*** EXTRACTED MATERIAL Section Begins ***
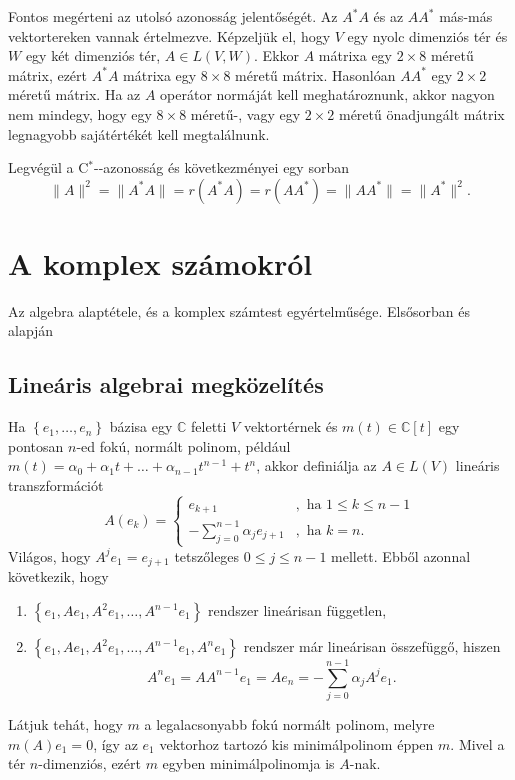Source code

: \documentclass[a4paper, showtrims]{memoir}
\theoremstyle{plain}
\theoremstyle{remark}
\theoremstyle{definition}
\newcommand{\Star}[1]{#1\ensuremath{^*}\kern-\scriptspace}
\newcommand{\CStar}{\Star{\ensuremath{\mathrm{C}}}}
\begin{document}
Fontos megérteni az utolsó azonosság jelentőségét.
Az $A^\ast A$ és az $AA^\ast$ más-más vektortereken vannak értelmezve.
Képzeljük el, hogy $V$ egy nyolc dimenziós tér és $W$ egy két dimenziós tér, $A\in L\left( V,W \right)$.
Ekkor $A$ mátrixa egy $2\times 8$ méretű mátrix, ezért $A^\ast A$ mátrixa egy $8\times 8$ méretű mátrix.
Hasonlóan $AA^\ast$ egy $2\times 2$ méretű mátrix.
Ha az $A$ operátor normáját kell meghatároznunk,
akkor nagyon nem mindegy,
hogy egy $8\times 8$ méretű-, vagy egy $2\times 2$ méretű önadjungált mátrix legnagyobb sajátértékét kell megtalálnunk.

Legvégül a \CStar-azonosság és következményei egy sorban
\[
	\|A\|^2=\|A^\ast A\|=r\left( A^\ast A \right)
	=
	r\left( AA^\ast \right)=\|A A^\ast\|=\|A^\ast\|^2.
\]

\appendix
\renewcommand{\chaptername}{függelék}
\renewcommand{\appendixpagename}{Függelékek}\renewcommand{\appendixtocname}{\appendixpagename}
\appendixpage

\chapter{A komplex számokról}
Az algebra alaptétele, és a komplex számtest egyértelműsége. Elsősorban \parencite{MR1415833} és \parencite{10.2307/3647746} alapján
\section{Lineáris algebrai megközelítés}
Ha $\left\{ e_1,\ldots,e_n \right\}$ bázisa egy $\mathbb{C}$ feletti $V$ vektortérnek
és $m\left( t \right)\in\mathbb{C}\left[ t \right]$ egy pontosan $n$-ed fokú,
normált polinom,
például
$m\left( t \right)=\alpha_0+\alpha_1 t+\dots+\alpha_{n-1}t^{n-1}+t^{n}$,
akkor definiálja az $A\in L\left( V \right)$ lineáris transzformációt
\[
	A\left( e_k \right)=
	\begin{cases}
		e_{k+1}                           & , \text{ ha } 1\leq k \leq n-1 \\
		-\sum_{j=0}^{n-1}\alpha_j e_{j+1} & , \text{ ha } k=n.
	\end{cases}
\]
Világos, hogy $A^je_1=e_{j+1}$ tetszőleges $0\leq j\leq n-1$ mellett.
Ebből azonnal következik, hogy
\begin{enumerate}
	\item
	      $\left\{ e_1, Ae_1,A^2e_1,\ldots,A^{n-1}e_1\right\}$ rendszer lineárisan független,
	\item
	      $\left\{ e_1, Ae_1,A^2e_1,\ldots,A^{n-1}e_1,A^ne_1\right\}$ rendszer már lineárisan összefüggő,
	      hiszen
	      \[
              A^ne_1=AA^{n-1}e_1=Ae_n=-\sum_{j=0}^{n-1}\alpha_j A^je_1.
          \]
\end{enumerate}
Látjuk tehát, hogy $m$ a legalacsonyabb fokú normált polinom, melyre
$m\left( A \right)e_1=0$,
így az $e_1$ vektorhoz tartozó kis minimálpolinom éppen $m$.
Mivel a tér $n$-dimenziós, ezért $m$ egyben minimálpolinomja is $A$-nak.
\end{document}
*** EXTRACTED MATERIAL Section Ends ***
Review the preceding data and report every line that includes the string "azonosság".

### RESPONSE BOX
Fontos megérteni az utolsó azonosság jelentőségét.
Legvégül a \CStar-azonosság és következményei egy sorban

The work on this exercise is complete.